- **Task item**: Lines with "langle": please show every one of them from the listing below.

- **Working data**:
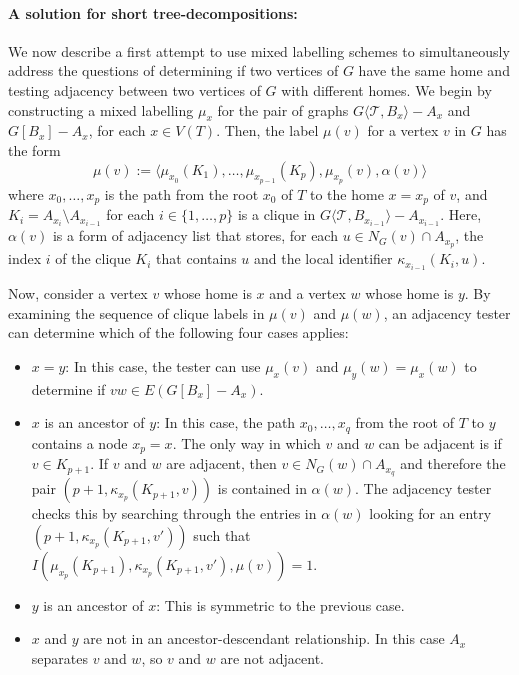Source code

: \documentclass{patmorin}
\newcommand{\torso}[2]{{#1}\langle{#2}\rangle}
\begin{document}
\paragraph{A solution for short tree-decompositions:}
We now describe a first attempt to use mixed labelling schemes to simultaneously address the questions of determining if two vertices of $G$ have the same home and testing adjacency between two vertices of $G$ with different homes.  We begin by constructing a mixed labelling $\mu_x$ for the pair of graphs $\torso{G}{\mathcal{T},B_x}-A_x$ and $G[B_x]-A_x$, for each $x\in V(T)$.  Then, the label $\mu(v)$ for a vertex $v$ in $G$ has the form
\[
  \mu(v):=\langle \mu_{x_0}(K_1),\ldots,\mu_{x_{p-1}}(K_p),\mu_{x_p}(v),\alpha(v)\rangle
\]
where $x_0,\ldots,x_p$ is the path from the root $x_0$ of $T$ to the home $x=x_p$ of $v$, and $K_i=A_{x_i}\setminus A_{x_{i-1}}$ for each $i\in\{1,\ldots,p\}$ is a clique in $\torso{G}{\mathcal{T},B_{x_{i-1}}}-A_{x_{i-1}}$.  Here, $\alpha(v)$ is a form of adjacency list that stores, for each $u\in N_G(v)\cap A_{x_p}$, the index $i$ of the clique $K_i$ that contains $u$ and the local identifier $\kappa_{x_{i-1}}(K_i,u)$.

Now, consider a vertex $v$ whose home is $x$ and a vertex $w$ whose home is $y$.  By examining the sequence of clique labels in $\mu(v)$ and $\mu(w)$, an adjacency tester can determine which of the following four cases applies:
\begin{itemize}[nosep,nolistsep]
  \item $x=y$: In this case, the tester can use $\mu_x(v)$ and $\mu_y(w)=\mu_x(w)$ to determine if $vw\in E(G[B_x]-A_x)$.
  \item $x$ is an ancestor of $y$:  In this case, the path $x_0,\ldots,x_q$ from the root of $T$ to $y$ contains a node $x_p=x$.  The only way in which $v$ and $w$ can be adjacent is if $v\in K_{p+1}$.  If $v$ and $w$ are adjacent, then $v\in N_G(w)\cap A_{x_q}$ and therefore the pair $(p+1,\kappa_{x_p}(K_{p+1}, v))$ is contained in $\alpha(w)$. The adjacency tester checks this by searching through the entries in $\alpha(w)$ looking for an entry $(p+1,\kappa_{x_p}(K_{p+1}, v'))$ such that $I(\mu_{x_p}(K_{p+1}),\kappa_{x_p}(K_{p+1},v'),\mu(v))=1$.
  \item $y$ is an ancestor of $x$: This is symmetric to the previous case.
  \item $x$ and $y$ are not in an ancestor-descendant relationship.  In this case $A_x$ separates $v$ and $w$, so $v$ and $w$ are not adjacent.
\end{itemize}
\end{document}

- **Solution**:
\newcommand{\torso}[2]{{#1}\langle{#2}\rangle}
  \mu(v):=\langle \mu_{x_0}(K_1),\ldots,\mu_{x_{p-1}}(K_p),\mu_{x_p}(v),\alpha(v)\rangle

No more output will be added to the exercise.